= INSTRUCTIONS FOR THE TASK =
Find the lines below that contain the word "SceneManager" and count them. Only the number should be given.

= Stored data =
—————
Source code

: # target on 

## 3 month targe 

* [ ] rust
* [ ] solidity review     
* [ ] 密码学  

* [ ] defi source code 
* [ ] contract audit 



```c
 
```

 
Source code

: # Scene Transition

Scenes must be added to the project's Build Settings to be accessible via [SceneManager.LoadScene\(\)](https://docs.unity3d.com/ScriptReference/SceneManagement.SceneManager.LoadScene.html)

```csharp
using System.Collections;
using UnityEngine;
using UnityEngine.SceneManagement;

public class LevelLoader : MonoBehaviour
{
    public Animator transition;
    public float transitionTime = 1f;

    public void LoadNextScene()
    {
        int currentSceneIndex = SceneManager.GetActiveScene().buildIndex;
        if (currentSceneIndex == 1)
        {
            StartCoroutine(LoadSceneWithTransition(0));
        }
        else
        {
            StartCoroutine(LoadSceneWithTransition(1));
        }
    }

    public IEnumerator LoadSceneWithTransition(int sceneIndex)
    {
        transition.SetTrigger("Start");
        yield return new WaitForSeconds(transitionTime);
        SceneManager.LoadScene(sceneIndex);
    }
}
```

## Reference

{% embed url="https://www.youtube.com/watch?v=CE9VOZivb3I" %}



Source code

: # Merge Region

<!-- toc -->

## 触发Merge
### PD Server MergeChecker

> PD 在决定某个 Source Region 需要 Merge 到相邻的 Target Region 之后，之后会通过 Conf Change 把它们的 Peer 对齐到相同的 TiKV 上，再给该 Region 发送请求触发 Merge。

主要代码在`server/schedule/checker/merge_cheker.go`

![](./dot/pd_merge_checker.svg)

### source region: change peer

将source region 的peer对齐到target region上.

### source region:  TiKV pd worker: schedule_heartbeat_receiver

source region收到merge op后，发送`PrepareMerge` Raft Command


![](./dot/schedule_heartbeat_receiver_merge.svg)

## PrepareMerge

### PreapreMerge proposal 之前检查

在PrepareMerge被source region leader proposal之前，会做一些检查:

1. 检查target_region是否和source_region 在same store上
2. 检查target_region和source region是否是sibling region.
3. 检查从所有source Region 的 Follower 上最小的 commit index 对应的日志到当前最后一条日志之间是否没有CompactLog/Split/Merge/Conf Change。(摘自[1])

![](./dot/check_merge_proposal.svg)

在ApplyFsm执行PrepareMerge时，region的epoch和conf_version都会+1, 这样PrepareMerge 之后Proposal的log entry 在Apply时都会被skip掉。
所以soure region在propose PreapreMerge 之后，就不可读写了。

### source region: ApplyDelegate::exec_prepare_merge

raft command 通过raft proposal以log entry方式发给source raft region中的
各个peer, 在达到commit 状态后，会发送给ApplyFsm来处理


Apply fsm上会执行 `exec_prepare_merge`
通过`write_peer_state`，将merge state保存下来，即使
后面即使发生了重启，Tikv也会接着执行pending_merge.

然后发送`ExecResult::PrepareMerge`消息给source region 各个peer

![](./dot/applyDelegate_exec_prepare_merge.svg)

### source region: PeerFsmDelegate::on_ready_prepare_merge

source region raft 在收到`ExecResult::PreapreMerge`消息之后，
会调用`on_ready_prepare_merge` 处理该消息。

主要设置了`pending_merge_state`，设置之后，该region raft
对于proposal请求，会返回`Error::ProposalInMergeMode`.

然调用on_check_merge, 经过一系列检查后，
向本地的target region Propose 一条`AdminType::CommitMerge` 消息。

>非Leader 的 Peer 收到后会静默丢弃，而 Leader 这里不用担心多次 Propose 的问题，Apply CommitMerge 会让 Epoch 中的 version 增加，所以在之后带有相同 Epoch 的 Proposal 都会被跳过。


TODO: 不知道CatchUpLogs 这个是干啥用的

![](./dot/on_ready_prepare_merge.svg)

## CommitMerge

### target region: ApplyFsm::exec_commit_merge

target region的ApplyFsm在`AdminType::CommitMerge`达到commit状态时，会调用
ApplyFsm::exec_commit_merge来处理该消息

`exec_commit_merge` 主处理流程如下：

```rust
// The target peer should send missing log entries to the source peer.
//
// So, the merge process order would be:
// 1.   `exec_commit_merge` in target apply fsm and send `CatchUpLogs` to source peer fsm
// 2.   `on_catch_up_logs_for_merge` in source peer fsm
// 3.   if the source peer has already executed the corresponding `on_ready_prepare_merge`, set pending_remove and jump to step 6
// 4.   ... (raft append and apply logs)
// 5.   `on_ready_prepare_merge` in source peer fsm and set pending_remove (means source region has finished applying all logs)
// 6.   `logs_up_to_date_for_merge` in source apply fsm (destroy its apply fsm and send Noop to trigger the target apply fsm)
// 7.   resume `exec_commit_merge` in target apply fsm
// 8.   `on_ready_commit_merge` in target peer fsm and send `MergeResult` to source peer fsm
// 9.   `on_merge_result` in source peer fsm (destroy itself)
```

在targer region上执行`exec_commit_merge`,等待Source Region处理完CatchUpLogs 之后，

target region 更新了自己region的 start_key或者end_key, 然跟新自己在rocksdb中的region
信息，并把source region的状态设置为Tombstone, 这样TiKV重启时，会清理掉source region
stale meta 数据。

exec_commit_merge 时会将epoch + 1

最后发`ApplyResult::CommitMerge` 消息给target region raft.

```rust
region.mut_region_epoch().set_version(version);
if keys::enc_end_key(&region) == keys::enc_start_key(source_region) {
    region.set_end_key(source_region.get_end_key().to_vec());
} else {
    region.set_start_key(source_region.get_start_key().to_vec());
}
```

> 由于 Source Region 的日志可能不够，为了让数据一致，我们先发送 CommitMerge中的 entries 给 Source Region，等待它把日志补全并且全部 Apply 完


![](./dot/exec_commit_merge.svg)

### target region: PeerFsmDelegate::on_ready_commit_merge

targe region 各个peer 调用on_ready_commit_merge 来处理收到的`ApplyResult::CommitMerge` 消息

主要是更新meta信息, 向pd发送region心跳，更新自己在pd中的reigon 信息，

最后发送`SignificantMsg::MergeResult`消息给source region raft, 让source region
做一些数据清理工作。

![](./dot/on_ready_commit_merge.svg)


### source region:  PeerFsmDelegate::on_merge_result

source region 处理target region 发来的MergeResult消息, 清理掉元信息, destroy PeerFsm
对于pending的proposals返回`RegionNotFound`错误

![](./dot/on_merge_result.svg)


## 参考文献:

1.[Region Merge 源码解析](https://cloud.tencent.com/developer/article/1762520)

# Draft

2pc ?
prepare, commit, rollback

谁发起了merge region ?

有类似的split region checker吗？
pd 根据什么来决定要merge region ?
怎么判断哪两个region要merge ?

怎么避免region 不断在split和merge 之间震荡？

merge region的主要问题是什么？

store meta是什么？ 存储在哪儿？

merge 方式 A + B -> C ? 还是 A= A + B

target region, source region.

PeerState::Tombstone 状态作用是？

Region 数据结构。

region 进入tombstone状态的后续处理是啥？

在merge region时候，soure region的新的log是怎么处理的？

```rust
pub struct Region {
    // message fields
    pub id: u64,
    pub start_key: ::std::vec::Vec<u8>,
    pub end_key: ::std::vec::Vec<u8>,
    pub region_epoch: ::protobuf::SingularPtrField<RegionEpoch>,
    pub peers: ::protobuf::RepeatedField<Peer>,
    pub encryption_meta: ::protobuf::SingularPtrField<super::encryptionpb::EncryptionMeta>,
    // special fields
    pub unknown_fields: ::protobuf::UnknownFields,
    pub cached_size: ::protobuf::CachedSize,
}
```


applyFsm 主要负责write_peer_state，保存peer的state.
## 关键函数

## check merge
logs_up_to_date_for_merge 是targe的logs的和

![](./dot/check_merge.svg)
—————
= THE ANSWER =
3